- DESCRIPTION OF THE TASK
For the material that follows, return exactly the lines from the one with "arbitrary number of" through the one with "looking at AC", both ends included.

[[ DATA open ]]

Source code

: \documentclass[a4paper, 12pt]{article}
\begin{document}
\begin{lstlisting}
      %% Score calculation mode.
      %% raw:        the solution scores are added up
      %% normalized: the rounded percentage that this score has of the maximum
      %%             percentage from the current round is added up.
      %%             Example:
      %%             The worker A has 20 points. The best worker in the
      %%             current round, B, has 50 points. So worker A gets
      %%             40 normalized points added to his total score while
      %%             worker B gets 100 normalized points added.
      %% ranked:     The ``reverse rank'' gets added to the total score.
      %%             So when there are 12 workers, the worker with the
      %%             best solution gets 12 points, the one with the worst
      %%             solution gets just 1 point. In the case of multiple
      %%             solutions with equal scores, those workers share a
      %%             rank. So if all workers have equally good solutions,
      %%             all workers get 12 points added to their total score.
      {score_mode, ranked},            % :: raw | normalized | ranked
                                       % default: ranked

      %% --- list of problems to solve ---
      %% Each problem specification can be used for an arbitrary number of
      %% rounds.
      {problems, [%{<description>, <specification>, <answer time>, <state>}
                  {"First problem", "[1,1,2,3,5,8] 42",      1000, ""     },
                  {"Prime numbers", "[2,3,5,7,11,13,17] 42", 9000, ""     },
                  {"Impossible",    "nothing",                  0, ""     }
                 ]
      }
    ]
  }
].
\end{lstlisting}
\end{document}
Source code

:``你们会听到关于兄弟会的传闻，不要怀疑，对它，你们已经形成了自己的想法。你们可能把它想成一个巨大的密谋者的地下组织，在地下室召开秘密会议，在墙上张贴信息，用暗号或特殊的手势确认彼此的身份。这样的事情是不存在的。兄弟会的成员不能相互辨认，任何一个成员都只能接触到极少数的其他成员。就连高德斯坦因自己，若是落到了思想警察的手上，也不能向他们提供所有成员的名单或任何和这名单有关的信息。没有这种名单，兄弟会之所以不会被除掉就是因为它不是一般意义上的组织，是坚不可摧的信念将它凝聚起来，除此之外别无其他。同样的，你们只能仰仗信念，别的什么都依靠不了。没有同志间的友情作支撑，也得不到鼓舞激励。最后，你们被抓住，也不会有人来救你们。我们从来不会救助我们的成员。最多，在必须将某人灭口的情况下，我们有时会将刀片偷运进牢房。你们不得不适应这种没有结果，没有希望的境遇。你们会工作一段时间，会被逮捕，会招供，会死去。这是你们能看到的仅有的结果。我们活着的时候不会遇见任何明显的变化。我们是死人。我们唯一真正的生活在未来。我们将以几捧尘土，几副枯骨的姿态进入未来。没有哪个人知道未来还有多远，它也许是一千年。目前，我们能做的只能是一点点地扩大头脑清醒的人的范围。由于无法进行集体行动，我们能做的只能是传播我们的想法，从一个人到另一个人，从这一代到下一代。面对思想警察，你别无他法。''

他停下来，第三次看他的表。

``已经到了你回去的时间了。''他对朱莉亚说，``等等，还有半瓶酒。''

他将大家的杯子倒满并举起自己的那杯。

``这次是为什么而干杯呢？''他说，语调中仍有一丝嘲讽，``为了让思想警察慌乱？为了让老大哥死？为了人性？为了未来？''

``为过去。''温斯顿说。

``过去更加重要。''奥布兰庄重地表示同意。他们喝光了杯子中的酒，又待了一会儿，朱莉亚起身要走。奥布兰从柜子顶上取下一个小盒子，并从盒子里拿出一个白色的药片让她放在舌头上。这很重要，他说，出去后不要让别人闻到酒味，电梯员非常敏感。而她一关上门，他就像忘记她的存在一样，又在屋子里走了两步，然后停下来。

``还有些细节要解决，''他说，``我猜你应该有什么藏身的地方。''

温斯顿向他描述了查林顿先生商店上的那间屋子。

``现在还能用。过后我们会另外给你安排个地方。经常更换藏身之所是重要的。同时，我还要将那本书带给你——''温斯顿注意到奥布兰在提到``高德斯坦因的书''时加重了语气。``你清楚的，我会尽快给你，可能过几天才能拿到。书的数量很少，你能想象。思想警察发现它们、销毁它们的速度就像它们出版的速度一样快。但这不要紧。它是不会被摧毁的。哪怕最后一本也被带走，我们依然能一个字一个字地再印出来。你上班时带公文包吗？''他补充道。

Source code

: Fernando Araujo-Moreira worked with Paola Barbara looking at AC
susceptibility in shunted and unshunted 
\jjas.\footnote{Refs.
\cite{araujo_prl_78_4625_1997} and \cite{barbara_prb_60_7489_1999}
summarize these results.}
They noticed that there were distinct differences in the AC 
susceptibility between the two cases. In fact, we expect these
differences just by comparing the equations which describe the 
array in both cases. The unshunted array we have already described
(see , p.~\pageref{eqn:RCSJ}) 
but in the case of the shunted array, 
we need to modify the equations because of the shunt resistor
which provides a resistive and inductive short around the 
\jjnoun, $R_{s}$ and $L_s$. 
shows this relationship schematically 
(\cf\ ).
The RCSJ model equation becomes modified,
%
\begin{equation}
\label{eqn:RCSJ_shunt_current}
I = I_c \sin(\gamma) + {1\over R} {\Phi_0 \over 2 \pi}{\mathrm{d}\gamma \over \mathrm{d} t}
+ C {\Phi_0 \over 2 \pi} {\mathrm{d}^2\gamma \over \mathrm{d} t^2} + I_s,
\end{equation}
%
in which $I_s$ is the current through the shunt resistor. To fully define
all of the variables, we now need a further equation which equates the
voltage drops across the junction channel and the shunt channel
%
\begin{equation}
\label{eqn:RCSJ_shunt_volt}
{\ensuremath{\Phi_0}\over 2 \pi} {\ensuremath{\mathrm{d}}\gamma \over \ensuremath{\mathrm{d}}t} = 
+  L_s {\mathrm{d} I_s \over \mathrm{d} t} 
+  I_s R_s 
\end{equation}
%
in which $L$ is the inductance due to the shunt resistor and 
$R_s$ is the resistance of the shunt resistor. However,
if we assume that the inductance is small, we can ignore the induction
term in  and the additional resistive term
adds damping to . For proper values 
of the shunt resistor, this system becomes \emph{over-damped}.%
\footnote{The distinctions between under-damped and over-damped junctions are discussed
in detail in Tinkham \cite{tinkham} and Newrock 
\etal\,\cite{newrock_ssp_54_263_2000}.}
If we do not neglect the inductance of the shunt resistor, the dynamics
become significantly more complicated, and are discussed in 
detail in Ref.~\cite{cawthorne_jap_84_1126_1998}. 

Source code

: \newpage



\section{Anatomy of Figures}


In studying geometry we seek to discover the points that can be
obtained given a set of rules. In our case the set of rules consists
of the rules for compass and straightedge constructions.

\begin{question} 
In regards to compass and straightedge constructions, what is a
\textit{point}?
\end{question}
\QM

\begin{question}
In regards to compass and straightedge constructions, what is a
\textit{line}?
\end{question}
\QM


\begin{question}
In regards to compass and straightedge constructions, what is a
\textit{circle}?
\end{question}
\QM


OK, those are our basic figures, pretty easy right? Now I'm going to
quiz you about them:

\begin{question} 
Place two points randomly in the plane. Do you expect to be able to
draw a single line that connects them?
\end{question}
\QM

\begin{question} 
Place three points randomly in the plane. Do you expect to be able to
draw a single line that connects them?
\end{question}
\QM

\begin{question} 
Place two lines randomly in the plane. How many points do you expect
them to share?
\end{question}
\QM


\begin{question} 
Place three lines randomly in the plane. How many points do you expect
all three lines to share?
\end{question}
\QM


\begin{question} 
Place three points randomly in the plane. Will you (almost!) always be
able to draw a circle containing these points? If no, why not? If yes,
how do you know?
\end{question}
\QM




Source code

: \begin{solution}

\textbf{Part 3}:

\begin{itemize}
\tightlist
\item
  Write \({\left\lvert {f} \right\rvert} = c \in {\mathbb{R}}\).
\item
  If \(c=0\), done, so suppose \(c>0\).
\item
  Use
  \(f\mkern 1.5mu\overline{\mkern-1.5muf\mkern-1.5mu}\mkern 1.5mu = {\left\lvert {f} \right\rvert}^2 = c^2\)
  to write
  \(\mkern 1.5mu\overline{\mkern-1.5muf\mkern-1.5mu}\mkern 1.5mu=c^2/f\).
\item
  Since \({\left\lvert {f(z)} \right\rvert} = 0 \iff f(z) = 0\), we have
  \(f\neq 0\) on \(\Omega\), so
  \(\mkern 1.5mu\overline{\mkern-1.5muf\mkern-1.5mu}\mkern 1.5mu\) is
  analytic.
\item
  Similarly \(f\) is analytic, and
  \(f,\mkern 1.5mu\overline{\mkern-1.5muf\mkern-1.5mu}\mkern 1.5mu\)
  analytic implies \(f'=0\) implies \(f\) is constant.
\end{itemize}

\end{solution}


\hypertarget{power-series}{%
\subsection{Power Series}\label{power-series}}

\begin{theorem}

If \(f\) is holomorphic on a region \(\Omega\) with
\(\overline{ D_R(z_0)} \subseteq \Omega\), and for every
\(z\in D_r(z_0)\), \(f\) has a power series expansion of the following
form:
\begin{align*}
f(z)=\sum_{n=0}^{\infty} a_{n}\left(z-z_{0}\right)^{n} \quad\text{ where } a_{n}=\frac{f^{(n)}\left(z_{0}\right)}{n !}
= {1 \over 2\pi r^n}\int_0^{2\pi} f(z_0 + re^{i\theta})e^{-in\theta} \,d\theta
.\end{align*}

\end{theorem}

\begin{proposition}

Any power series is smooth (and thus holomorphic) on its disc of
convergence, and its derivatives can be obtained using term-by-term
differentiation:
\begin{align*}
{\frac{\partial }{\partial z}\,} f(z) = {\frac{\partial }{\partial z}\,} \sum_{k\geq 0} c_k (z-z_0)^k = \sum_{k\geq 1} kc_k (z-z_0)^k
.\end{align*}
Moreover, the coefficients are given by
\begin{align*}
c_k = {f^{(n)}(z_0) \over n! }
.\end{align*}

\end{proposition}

[[ DATA closed ]]

- EXERCISE ANSWER
      %% Each problem specification can be used for an arbitrary number of
      %% rounds.
      {problems, [%{<description>, <specification>, <answer time>, <state>}
                  {"First problem", "[1,1,2,3,5,8] 42",      1000, ""     },
                  {"Prime numbers", "[2,3,5,7,11,13,17] 42", 9000, ""     },
                  {"Impossible",    "nothing",                  0, ""     }
                 ]
      }
    ]
  }
].
\end{lstlisting}
\end{document}
Source code

:``你们会听到关于兄弟会的传闻，不要怀疑，对它，你们已经形成了自己的想法。你们可能把它想成一个巨大的密谋者的地下组织，在地下室召开秘密会议，在墙上张贴信息，用暗号或特殊的手势确认彼此的身份。这样的事情是不存在的。兄弟会的成员不能相互辨认，任何一个成员都只能接触到极少数的其他成员。就连高德斯坦因自己，若是落到了思想警察的手上，也不能向他们提供所有成员的名单或任何和这名单有关的信息。没有这种名单，兄弟会之所以不会被除掉就是因为它不是一般意义上的组织，是坚不可摧的信念将它凝聚起来，除此之外别无其他。同样的，你们只能仰仗信念，别的什么都依靠不了。没有同志间的友情作支撑，也得不到鼓舞激励。最后，你们被抓住，也不会有人来救你们。我们从来不会救助我们的成员。最多，在必须将某人灭口的情况下，我们有时会将刀片偷运进牢房。你们不得不适应这种没有结果，没有希望的境遇。你们会工作一段时间，会被逮捕，会招供，会死去。这是你们能看到的仅有的结果。我们活着的时候不会遇见任何明显的变化。我们是死人。我们唯一真正的生活在未来。我们将以几捧尘土，几副枯骨的姿态进入未来。没有哪个人知道未来还有多远，它也许是一千年。目前，我们能做的只能是一点点地扩大头脑清醒的人的范围。由于无法进行集体行动，我们能做的只能是传播我们的想法，从一个人到另一个人，从这一代到下一代。面对思想警察，你别无他法。''

他停下来，第三次看他的表。

``已经到了你回去的时间了。''他对朱莉亚说，``等等，还有半瓶酒。''

他将大家的杯子倒满并举起自己的那杯。

``这次是为什么而干杯呢？''他说，语调中仍有一丝嘲讽，``为了让思想警察慌乱？为了让老大哥死？为了人性？为了未来？''

``为过去。''温斯顿说。

``过去更加重要。''奥布兰庄重地表示同意。他们喝光了杯子中的酒，又待了一会儿，朱莉亚起身要走。奥布兰从柜子顶上取下一个小盒子，并从盒子里拿出一个白色的药片让她放在舌头上。这很重要，他说，出去后不要让别人闻到酒味，电梯员非常敏感。而她一关上门，他就像忘记她的存在一样，又在屋子里走了两步，然后停下来。

``还有些细节要解决，''他说，``我猜你应该有什么藏身的地方。''

温斯顿向他描述了查林顿先生商店上的那间屋子。

``现在还能用。过后我们会另外给你安排个地方。经常更换藏身之所是重要的。同时，我还要将那本书带给你——''温斯顿注意到奥布兰在提到``高德斯坦因的书''时加重了语气。``你清楚的，我会尽快给你，可能过几天才能拿到。书的数量很少，你能想象。思想警察发现它们、销毁它们的速度就像它们出版的速度一样快。但这不要紧。它是不会被摧毁的。哪怕最后一本也被带走，我们依然能一个字一个字地再印出来。你上班时带公文包吗？''他补充道。

Source code

: Fernando Araujo-Moreira worked with Paola Barbara looking at AC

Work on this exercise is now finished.